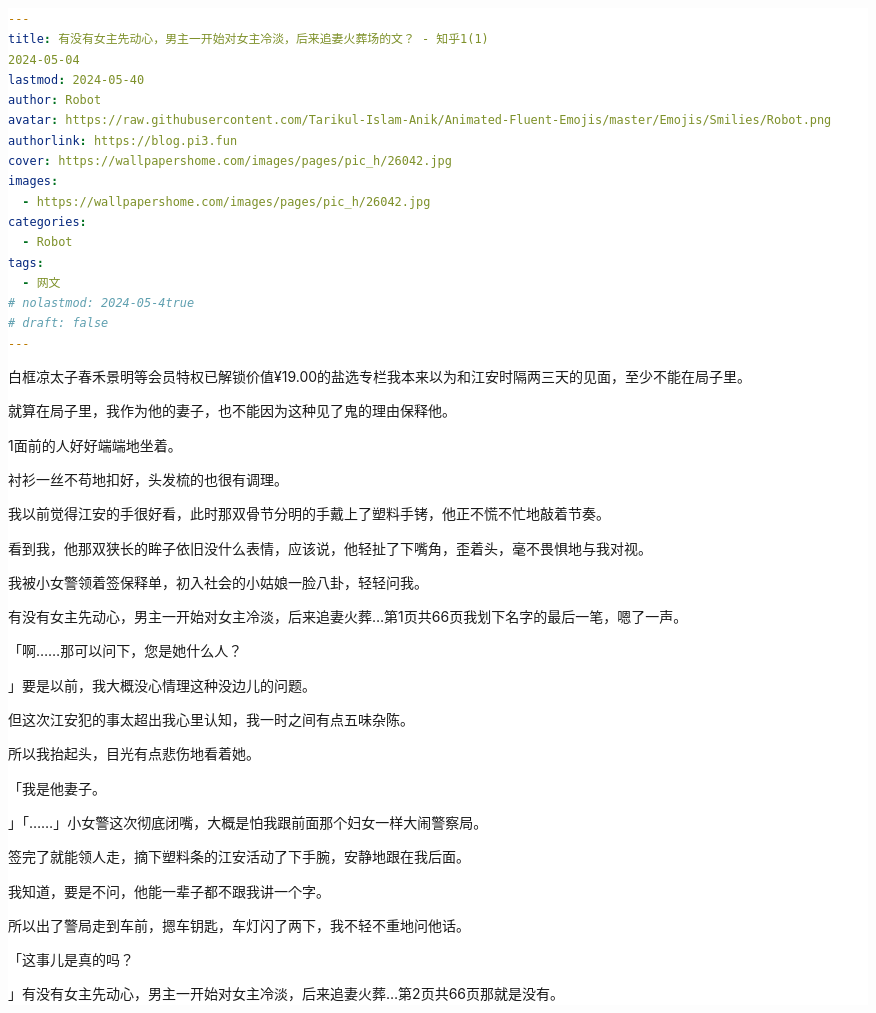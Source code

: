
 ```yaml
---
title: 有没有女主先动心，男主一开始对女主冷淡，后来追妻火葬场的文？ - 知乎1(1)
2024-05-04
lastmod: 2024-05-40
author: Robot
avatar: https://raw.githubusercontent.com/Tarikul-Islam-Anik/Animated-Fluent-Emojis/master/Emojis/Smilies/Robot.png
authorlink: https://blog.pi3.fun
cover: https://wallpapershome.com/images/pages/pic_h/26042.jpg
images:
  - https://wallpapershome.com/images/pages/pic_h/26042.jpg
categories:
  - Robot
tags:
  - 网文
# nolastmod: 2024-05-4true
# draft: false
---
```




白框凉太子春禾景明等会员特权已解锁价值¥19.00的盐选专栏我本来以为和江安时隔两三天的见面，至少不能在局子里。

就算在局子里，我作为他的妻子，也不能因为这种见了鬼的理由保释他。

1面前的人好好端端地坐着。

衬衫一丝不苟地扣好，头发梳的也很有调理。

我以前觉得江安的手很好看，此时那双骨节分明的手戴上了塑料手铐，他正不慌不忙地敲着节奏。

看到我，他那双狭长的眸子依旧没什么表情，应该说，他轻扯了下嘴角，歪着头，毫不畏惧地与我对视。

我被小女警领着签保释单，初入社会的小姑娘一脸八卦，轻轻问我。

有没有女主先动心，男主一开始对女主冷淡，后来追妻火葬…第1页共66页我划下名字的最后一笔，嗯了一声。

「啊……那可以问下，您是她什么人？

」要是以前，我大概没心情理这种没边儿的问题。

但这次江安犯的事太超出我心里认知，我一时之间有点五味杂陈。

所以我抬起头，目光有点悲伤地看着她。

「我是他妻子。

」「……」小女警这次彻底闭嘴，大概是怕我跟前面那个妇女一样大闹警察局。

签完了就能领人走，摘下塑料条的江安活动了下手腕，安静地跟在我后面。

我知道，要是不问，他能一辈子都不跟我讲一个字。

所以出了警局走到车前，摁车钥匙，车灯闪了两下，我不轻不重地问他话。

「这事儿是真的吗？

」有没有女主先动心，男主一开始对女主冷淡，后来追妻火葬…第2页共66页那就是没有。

★ ★ ★ ★

**Directions**.
In the listing above, locate each line with "男主一开始对女主冷淡" and copy it.

**Task answer**.
title: 有没有女主先动心，男主一开始对女主冷淡，后来追妻火葬场的文？ - 知乎1(1)
有没有女主先动心，男主一开始对女主冷淡，后来追妻火葬…第1页共66页我划下名字的最后一笔，嗯了一声。
」有没有女主先动心，男主一开始对女主冷淡，后来追妻火葬…第2页共66页那就是没有。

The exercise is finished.